I installed the Windows Subsystem for Linux with the default Ubuntu, and sure enough:
Without doing anything else, the WSL VM can already access the graphics cards. Perfect. The next thing that I did was configure an ssh server on the VM and then setup a port forward from the host computer to the VM. By following this tutorial, I was able to ssh right from my dev computer to the VM and thus to the graphics card.
At this point, I went and yoinked the code from my good pal, Sillycon Valley and his tutorial for running stable diffusion for doing image generation. And then to put my own flavor on the images I tested generating, I started generating some anime pictures. In real-life time, I spent a few hours experimenting with different parameters and memory and speed optimizations.

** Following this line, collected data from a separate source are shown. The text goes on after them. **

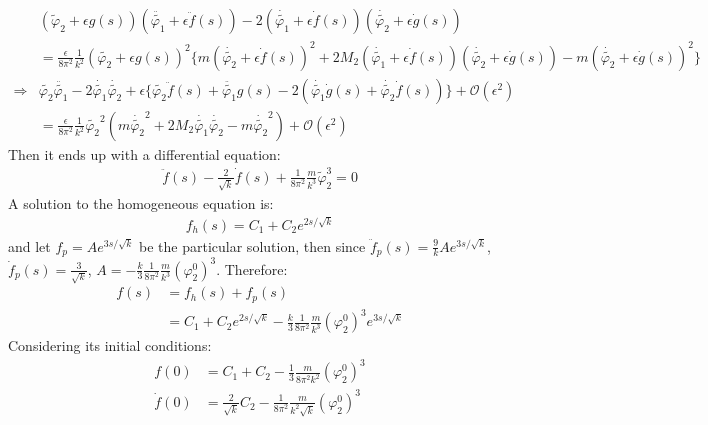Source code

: \begin{align}
    &(\tilde \varphi_{2} + \epsilon g(s))(\ddot {\tilde {\varphi_{1}}} + \epsilon \ddot f(s)) - 2 (\dot {\tilde{\varphi_{1}}} + \epsilon \dot {f}(s))(\dot {\tilde{\varphi_{2}}} +\epsilon \dot{g}(s)) \nonumber \\
    &= \frac{\epsilon}{8\pi^{2}}\frac{1}{k^2} (\tilde{\varphi_{2}} + \epsilon g(s))^{2}\lbrace m(\dot{\tilde{\varphi_{2}}} + \epsilon \dot{f}(s))^{2} +2M_{2} (\dot{\tilde{\varphi_{1}}} + \epsilon \dot{f}(s))(\dot{\tilde{\varphi_{2}}} + \epsilon \dot{g}(s)) - m (\dot{\tilde{\varphi_{2}}} + \epsilon \dot{g}(s))^{2} \rbrace \nonumber \\
    \Rightarrow &\tilde{\varphi_{2}}\ddot{\tilde{\varphi_{1}}}-2\dot{\tilde{\varphi_{1}}}\dot{\tilde{\varphi_{2}}} + \epsilon\lbrace \tilde{\varphi_{2}}\ddot{f}(s) + \ddot{\tilde{\varphi_{1}}}g(s) - 2(\dot{\tilde{\varphi_{1}}}\dot{g}(s) + \dot{\tilde{\varphi_{2}}}\dot{f}(s)) \rbrace  + \mathcal{O}(\epsilon ^{2}) \nonumber \\
    &= \frac{\epsilon}{8\pi^{2}}\frac{1}{k^{2}} \tilde{\varphi _{2}} ^{2} (m\dot{\tilde{\varphi_{2}}} ^{2} + 2M_{2} \dot{\tilde{\varphi_{1}}}\dot{\tilde{\varphi_{2}}} -m \dot{\tilde{\varphi_{2}}}^{2}) + \mathcal{O}(\epsilon^{2}) \nonumber
\end{align}
Then it ends up with a differential equation:
\begin{align}
    \label{eq:2.84}
    \ddot{f} (s) - \frac{2}{\sqrt{k}} \dot {f} (s)+ \frac{1}{8\pi^{2}} \frac{m}{k^{3}}\tilde \varphi_{2} ^{3} = 0 
\end{align}
A solution to the homogeneous equation is:
\begin{align}
    f_{h} (s) = C_{1} + C_{2} e^{2s/\sqrt{k}} 
\end{align}
and let $f_{p} = A e^{3s/ \sqrt{k}}$ be the particular solution, then since $\ddot f_{p} (s) = \frac{9}{k} Ae^{3s/\sqrt{k}}$, $\dot f_{p} (s) = \frac{3}{\sqrt{k}}$, $A = -\frac{k}{3} \frac{1}{8\pi^{2}}\frac{m}{k^{3}} (\varphi_{2}^{0})^{3}$. Therefore:
\begin{align}
    f(s) &= f_{h}(s) + f_{p}(s) \nonumber \\
    &= C_{1} + C_{2} e^{2s/\sqrt{k}} - \frac{k}{3}\frac{1}{8\pi^{2}}\frac{m}{k^{3}}(\varphi_{2}^{0})^{3} e^{3s/\sqrt{k}}
\end{align}
Considering its initial conditions:
\begin{align}
    f(0) &= C_{1} + C_{2} - \frac{1}{3}\frac{m}{8\pi^{2}k^{2}}(\varphi_{2}^{0})^{3} \\
    \dot{f}(0) &= \frac{2}{\sqrt{k}}C_{2} -  \frac{1}{8\pi^{2}}\frac{m}{k^{2}\sqrt{k}}(\varphi_{2}^{0})^{3}
\end{align}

I also started doing some experimenting with some of the smaller open source chatbot models like Dolly from Databricks.
Serving the model
All it takes to run one of these models is:
import torch
from fastapi import FastAPI
from pydantic import BaseModel
from transformers import pipeline
class Req(BaseModel):
text: str
app = FastAPI()
generate_text = pipeline(model="databricks/dolly-v2-7b", torch_dtype=torch.bfloat16, trust_remote_code=True, device_map="auto")
@app.post("/generate")
async def gen(req: Req):
res = generate_text(req.text)
return {'response': res[0]["generated_text"]}
This is great. Now I can send requests from my dev machine and generate all kinds of stuff with my 3090 and put it to work. But what if I want to expose things to the internet? Or just my projects? Well, I don’t want to have to expose my home network. I don’t want to do any kind of port forwarding from my router, etc. That’s where the magic of tailscale comes in. Tailscale is a vpn service built on top of WireGuard. I installed the tailscale client in the WSL VM and now it’s on my private tailnet.
Next I had to figure out how to get a tailscale client into my Kubernetes applications, so that I could have my projects access the GPU all privately and securely. Tailscale themselves have some documentation for this. All I had to do was create and set an auth token and then add the tailscale image as a sidecar container.
It actually worked perfectly without any problems at all. I could instantly send requests to my HTTP server from containers in my cluster. Perhaps the craziest part for me is that latency from us-west-2, Oregon, to my computer here in Colorado was only about 80 milliseconds. The internet is amazing.
Wrapping up
I did discover that auth tokens in Tailscale have a max life of 90 days. And there’s no API for renewing them programmatically. I’d have to replace the token manually every 90 days unless I find a way to automate that through my browser or something.
Regardless, now I have image generation and text generation with some limited capability available to my experiments, all for a fraction of the price of having to pay a provider for every request. Since the open source, single computer models aren’t as capable, I might not change any projects, but maybe I will. Who knows!
Thanks for reading. See ya’ll in the next one.